I began reading this book with little to no expectations, as I knew little to nothing about the novel or the author. Unfortunately, I finished it with the same level of enthusiasm that I started with.
Following the lives of two seemingly different women, Nina and Emma, the unlikely and blatantly underwhelming connection between the two are very slowly revealed. Nina is a worldly painter that holds a slightly uncomfortable obsession with Emma. Meanwhile, Emma is an incredibly oblivious mother, who seems to have a strange love-hate relationship with her young children, holding a grudge against them for stealing away her glamorous television career. She is now trapped in motherhood, only able to longingly observe her past life through her husband.

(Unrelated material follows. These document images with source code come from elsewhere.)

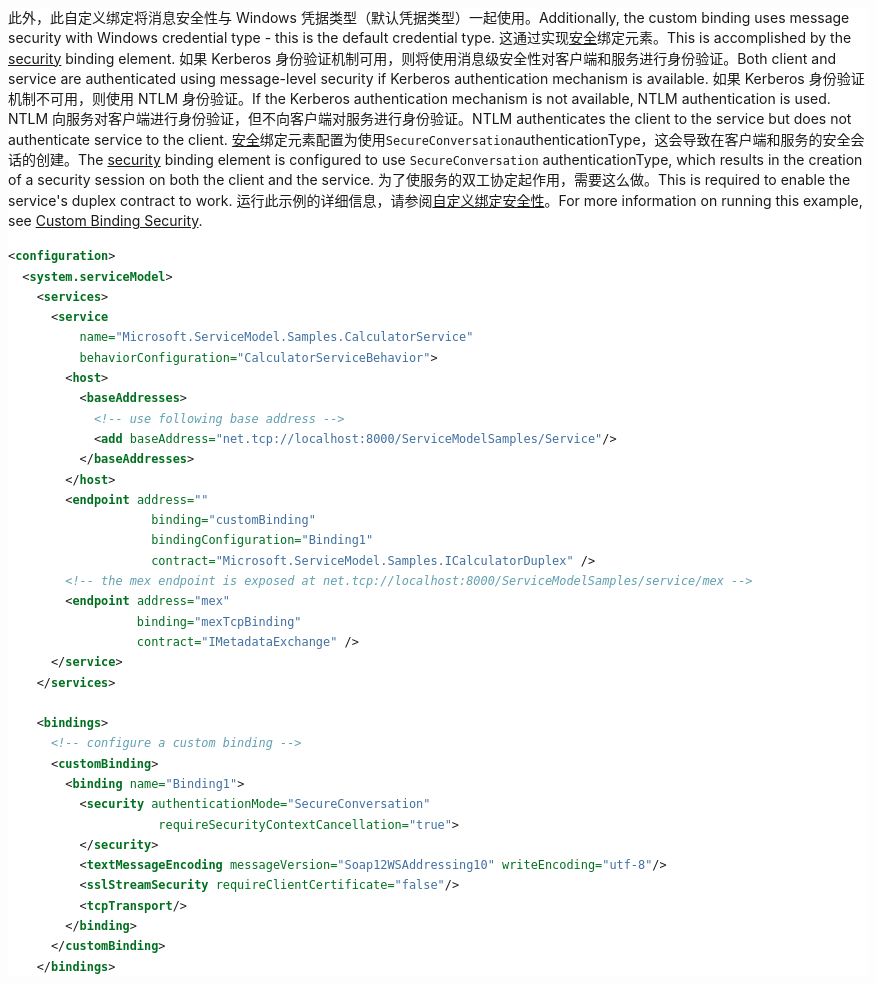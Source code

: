   
 <span data-ttu-id="76d1a-259">此外，此自定义绑定将消息安全性与 Windows 凭据类型（默认凭据类型）一起使用。</span><span class="sxs-lookup"><span data-stu-id="76d1a-259">Additionally, the custom binding uses message security with Windows credential type - this is the default credential type.</span></span> <span data-ttu-id="76d1a-260">这通过实现[安全](../../../../../docs/framework/configure-apps/file-schema/wcf/security-of-custombinding.md)绑定元素。</span><span class="sxs-lookup"><span data-stu-id="76d1a-260">This is accomplished by the [security](../../../../../docs/framework/configure-apps/file-schema/wcf/security-of-custombinding.md) binding element.</span></span> <span data-ttu-id="76d1a-261">如果 Kerberos 身份验证机制可用，则将使用消息级安全性对客户端和服务进行身份验证。</span><span class="sxs-lookup"><span data-stu-id="76d1a-261">Both client and service are authenticated using message-level security if Kerberos authentication mechanism is available.</span></span> <span data-ttu-id="76d1a-262">如果 Kerberos 身份验证机制不可用，则使用 NTLM 身份验证。</span><span class="sxs-lookup"><span data-stu-id="76d1a-262">If the Kerberos authentication mechanism is not available, NTLM authentication is used.</span></span> <span data-ttu-id="76d1a-263">NTLM 向服务对客户端进行身份验证，但不向客户端对服务进行身份验证。</span><span class="sxs-lookup"><span data-stu-id="76d1a-263">NTLM authenticates the client to the service but does not authenticate service to the client.</span></span> <span data-ttu-id="76d1a-264">[安全](../../../../../docs/framework/configure-apps/file-schema/wcf/security-of-custombinding.md)绑定元素配置为使用`SecureConversation`authenticationType，这会导致在客户端和服务的安全会话的创建。</span><span class="sxs-lookup"><span data-stu-id="76d1a-264">The [security](../../../../../docs/framework/configure-apps/file-schema/wcf/security-of-custombinding.md) binding element is configured to use `SecureConversation` authenticationType, which results in the creation of a security session on both the client and the service.</span></span> <span data-ttu-id="76d1a-265">为了使服务的双工协定起作用，需要这么做。</span><span class="sxs-lookup"><span data-stu-id="76d1a-265">This is required to enable the service's duplex contract to work.</span></span> <span data-ttu-id="76d1a-266">运行此示例的详细信息，请参阅[自定义绑定安全性](../../../../../docs/framework/wcf/samples/custom-binding-security.md)。</span><span class="sxs-lookup"><span data-stu-id="76d1a-266">For more information on running this example, see [Custom Binding Security](../../../../../docs/framework/wcf/samples/custom-binding-security.md).</span></span>  
  
```xml  
<configuration>  
  <system.serviceModel>  
    <services>  
      <service   
          name="Microsoft.ServiceModel.Samples.CalculatorService"  
          behaviorConfiguration="CalculatorServiceBehavior">  
        <host>  
          <baseAddresses>  
            <!-- use following base address -->  
            <add baseAddress="net.tcp://localhost:8000/ServiceModelSamples/Service"/>  
          </baseAddresses>  
        </host>  
        <endpoint address=""  
                    binding="customBinding"  
                    bindingConfiguration="Binding1"   
                    contract="Microsoft.ServiceModel.Samples.ICalculatorDuplex" />  
        <!-- the mex endpoint is exposed at net.tcp://localhost:8000/ServiceModelSamples/service/mex -->  
        <endpoint address="mex"  
                  binding="mexTcpBinding"  
                  contract="IMetadataExchange" />  
      </service>  
    </services>  
  
    <bindings>  
      <!-- configure a custom binding -->  
      <customBinding>  
        <binding name="Binding1">  
          <security authenticationMode="SecureConversation"  
                     requireSecurityContextCancellation="true">  
          </security>  
          <textMessageEncoding messageVersion="Soap12WSAddressing10" writeEncoding="utf-8"/>  
          <sslStreamSecurity requireClientCertificate="false"/>  
          <tcpTransport/>  
        </binding>  
      </customBinding>  
    </bindings>  
```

Nina goes to great lengths to insert herself into Emma’s life; from stealing her wallet and pretending to find it so she can be the one to return the lost item. She even lured Emma’s young son away from a playground so she could be the “hero” that finds him. I found both characters unrelatable in different ways, so ultimately I didn’t care about what happened to them. I understand that the author was going for an open ending, one that the reader can interpret the way they please. Yet it’s difficult to put much thought into an ending of a story you don’t really care.

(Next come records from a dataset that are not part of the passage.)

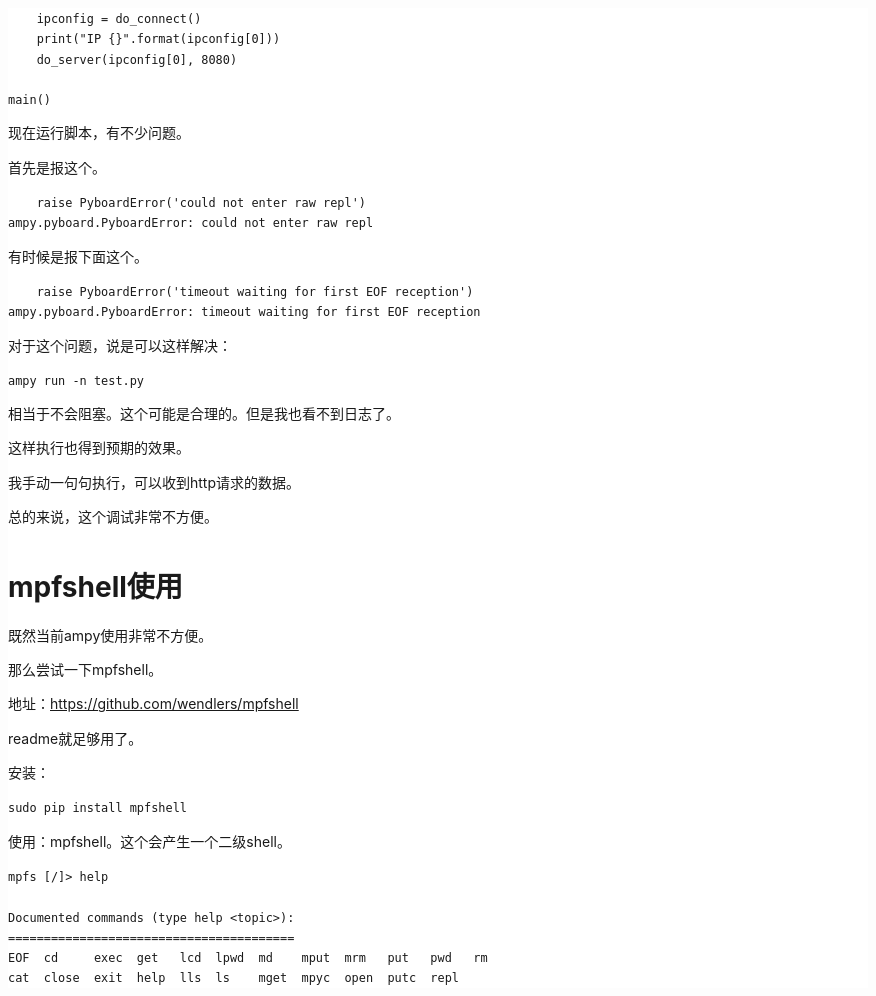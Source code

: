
 ```
	ipconfig = do_connect()
	print("IP {}".format(ipconfig[0]))
	do_server(ipconfig[0], 8080)
	
main()

```

现在运行脚本，有不少问题。

首先是报这个。

```
    raise PyboardError('could not enter raw repl')
ampy.pyboard.PyboardError: could not enter raw repl
```

有时候是报下面这个。

```
    raise PyboardError('timeout waiting for first EOF reception')
ampy.pyboard.PyboardError: timeout waiting for first EOF reception
```

对于这个问题，说是可以这样解决：

```
ampy run -n test.py
```

相当于不会阻塞。这个可能是合理的。但是我也看不到日志了。

这样执行也得到预期的效果。

我手动一句句执行，可以收到http请求的数据。



总的来说，这个调试非常不方便。



#  mpfshell使用

既然当前ampy使用非常不方便。

那么尝试一下mpfshell。

地址：https://github.com/wendlers/mpfshell

readme就足够用了。

安装：

```
sudo pip install mpfshell
```

使用：mpfshell。这个会产生一个二级shell。

```
mpfs [/]> help

Documented commands (type help <topic>):
========================================
EOF  cd     exec  get   lcd  lpwd  md    mput  mrm   put   pwd   rm
cat  close  exit  help  lls  ls    mget  mpyc  open  putc  repl
```
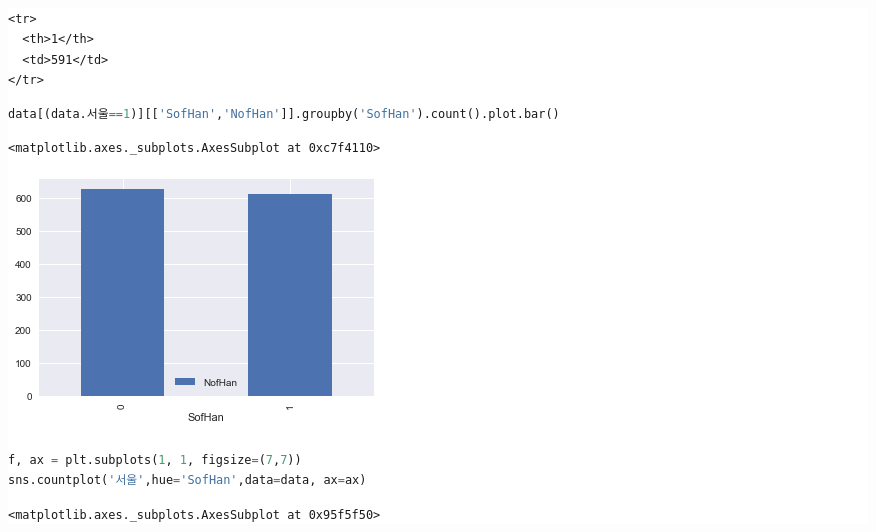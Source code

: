     <tr>
      <th>1</th>
      <td>591</td>
    </tr>
  </tbody>
</table>
</div>




```python
data[(data.서울==1)][['SofHan','NofHan']].groupby('SofHan').count().plot.bar()
```




    <matplotlib.axes._subplots.AxesSubplot at 0xc7f4110>




![png](Week1_EDA_HW2_%EA%B8%B8%ED%83%9C%ED%98%95_files/Week1_EDA_HW2_%EA%B8%B8%ED%83%9C%ED%98%95_34_1.png)



```python
f, ax = plt.subplots(1, 1, figsize=(7,7))
sns.countplot('서울',hue='SofHan',data=data, ax=ax)
```




    <matplotlib.axes._subplots.AxesSubplot at 0x95f5f50>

There were other characters too, yet the reason I failed to mention them is because they were all quite flat. Simply implanted in the story to serve a singular purpose. I did appreciate Emma’s odd relationship with her children, bouncing back and forth from unconditional love and comfort to burning resentment towards their loud cries and sticky hands. I feel that most motherly tropes in literature are portrayed in a quintessential light; constantly sacrificing and providing maternal warm and love, always knowing the answers to supposedly impossible questions. Yet Emma’s character is a bit more realistic, giving into the frustration and even sometimes loathing towards her family. When it comes to Nina, she is on the verge of sociopathic tendencies as she tries to get close to Emma (refer above to the child abduction act she pulled). She also possessed peculiar emotions towards Emma, constantly admiring her beauty yet finding joy in her stress and failure. I had absolutely no empathy for either of these women, which is a pity.

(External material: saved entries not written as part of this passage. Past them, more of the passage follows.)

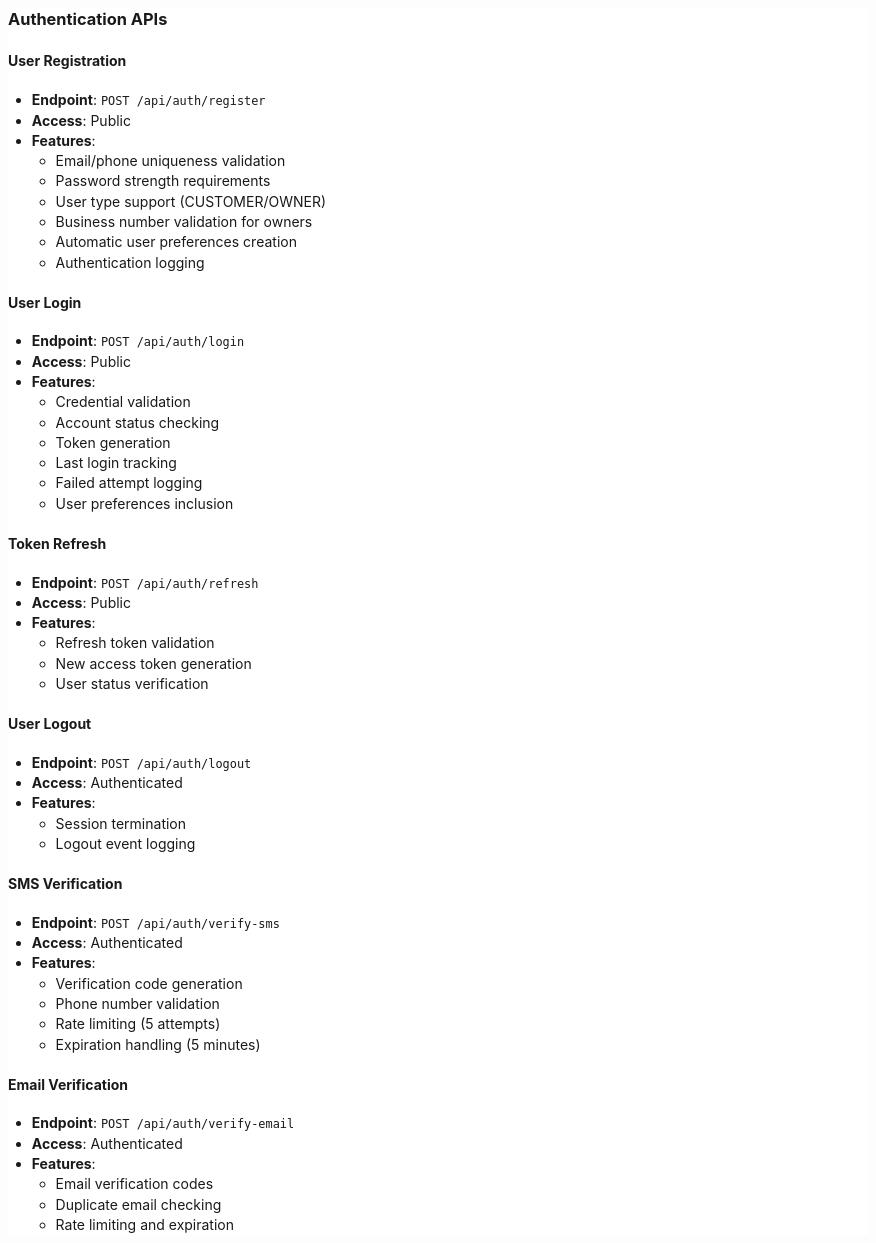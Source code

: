 ### Authentication APIs

#### User Registration
- **Endpoint**: `POST /api/auth/register`
- **Access**: Public
- **Features**:
  - Email/phone uniqueness validation
  - Password strength requirements
  - User type support (CUSTOMER/OWNER)
  - Business number validation for owners
  - Automatic user preferences creation
  - Authentication logging

#### User Login
- **Endpoint**: `POST /api/auth/login`
- **Access**: Public
- **Features**:
  - Credential validation
  - Account status checking
  - Token generation
  - Last login tracking
  - Failed attempt logging
  - User preferences inclusion

#### Token Refresh
- **Endpoint**: `POST /api/auth/refresh`
- **Access**: Public
- **Features**:
  - Refresh token validation
  - New access token generation
  - User status verification

#### User Logout
- **Endpoint**: `POST /api/auth/logout`
- **Access**: Authenticated
- **Features**:
  - Session termination
  - Logout event logging

#### SMS Verification
- **Endpoint**: `POST /api/auth/verify-sms`
- **Access**: Authenticated
- **Features**:
  - Verification code generation
  - Phone number validation
  - Rate limiting (5 attempts)
  - Expiration handling (5 minutes)

#### Email Verification
- **Endpoint**: `POST /api/auth/verify-email`
- **Access**: Authenticated
- **Features**:
  - Email verification codes
  - Duplicate email checking
  - Rate limiting and expiration
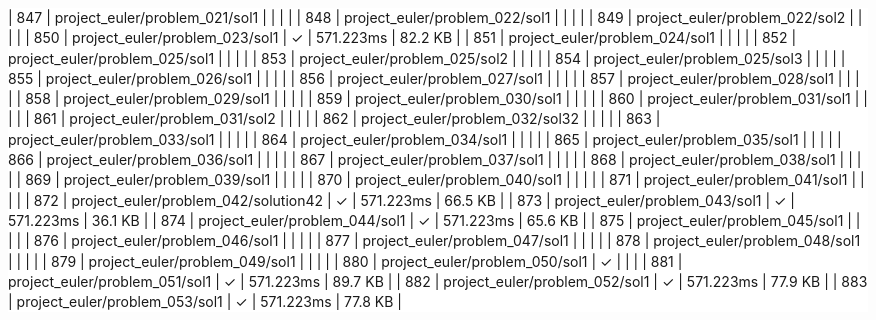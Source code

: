 | 847 | project_euler/problem_021/sol1 |   |  |  |
| 848 | project_euler/problem_022/sol1 |   |  |  |
| 849 | project_euler/problem_022/sol2 |   |  |  |
| 850 | project_euler/problem_023/sol1 | ✓ | 571.223ms | 82.2 KB |
| 851 | project_euler/problem_024/sol1 |   |  |  |
| 852 | project_euler/problem_025/sol1 |   |  |  |
| 853 | project_euler/problem_025/sol2 |   |  |  |
| 854 | project_euler/problem_025/sol3 |   |  |  |
| 855 | project_euler/problem_026/sol1 |   |  |  |
| 856 | project_euler/problem_027/sol1 |   |  |  |
| 857 | project_euler/problem_028/sol1 |   |  |  |
| 858 | project_euler/problem_029/sol1 |   |  |  |
| 859 | project_euler/problem_030/sol1 |   |  |  |
| 860 | project_euler/problem_031/sol1 |   |  |  |
| 861 | project_euler/problem_031/sol2 |   |  |  |
| 862 | project_euler/problem_032/sol32 |   |  |  |
| 863 | project_euler/problem_033/sol1 |   |  |  |
| 864 | project_euler/problem_034/sol1 |   |  |  |
| 865 | project_euler/problem_035/sol1 |   |  |  |
| 866 | project_euler/problem_036/sol1 |   |  |  |
| 867 | project_euler/problem_037/sol1 |   |  |  |
| 868 | project_euler/problem_038/sol1 |   |  |  |
| 869 | project_euler/problem_039/sol1 |   |  |  |
| 870 | project_euler/problem_040/sol1 |   |  |  |
| 871 | project_euler/problem_041/sol1 |   |  |  |
| 872 | project_euler/problem_042/solution42 | ✓ | 571.223ms | 66.5 KB |
| 873 | project_euler/problem_043/sol1 | ✓ | 571.223ms | 36.1 KB |
| 874 | project_euler/problem_044/sol1 | ✓ | 571.223ms | 65.6 KB |
| 875 | project_euler/problem_045/sol1 |   |  |  |
| 876 | project_euler/problem_046/sol1 |   |  |  |
| 877 | project_euler/problem_047/sol1 |   |  |  |
| 878 | project_euler/problem_048/sol1 |   |  |  |
| 879 | project_euler/problem_049/sol1 |   |  |  |
| 880 | project_euler/problem_050/sol1 | ✓ |  |  |
| 881 | project_euler/problem_051/sol1 | ✓ | 571.223ms | 89.7 KB |
| 882 | project_euler/problem_052/sol1 | ✓ | 571.223ms | 77.9 KB |
| 883 | project_euler/problem_053/sol1 | ✓ | 571.223ms | 77.8 KB |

Let’s move on to the plot line of this story. I won’t be spoiling anything because to be honest, there’s not much to spoil. Throughout the entire novel, there is an intense build up that has the reader asking themselves: “How does Nina know Emma, but Emma is unaware Nina?” I found myself wondering, perhaps they were lovers in their youth? Did Nina once be a crazed fan of Emma during her TV career? No, nothing quite as exciting. Not only is the reveal very lacklustre, but the author waits until the final ten pages or so to disclose this information. There is also no moment of recognition from Emma. Throughout the story, she experiences small recollections of Nina from her past, yet cannot exactly connect the dots. So I was waiting for the final piece of the puzzle to click for her—the “my God, that’s where I know you from” moment, and then further confrontation as to why Nina did not reveal her identity right away. This never happens.
Now the imagery. Ah, all the imagery. I’m pretty sure at least fifty percent or more of the word count in this book were adjectives alone. Describing the sight, smell, sound, taste and tangible feeling of everything these characters experience; both past and present. Don’t get me wrong, I appreciate some good imagery here and there, but I found myself drowning in all the pointless descriptions that littered the page. It wasn’t uncommon that I had to go back and re-read the same paragraph three or four times, which grows very tiring quite quickly. Contributing to the droning on of the excessive imagery, the flow was troubling for me. There was hardly no variety in sentence lengths; the majority of them being very long run on sentences, separated by commas and semicolons.
I closed this book with the worst feeling a reader can feel; apathy. Indifference towards the plot, characters and overall themes of the novel. If you plan on reading Her by Harriet Lane in the future, I’m not here to stop you, but just simply warn you. Be prepared for endless and tiresome imagery, characters with little redeeming qualities, and an ending that leaves little to be desired.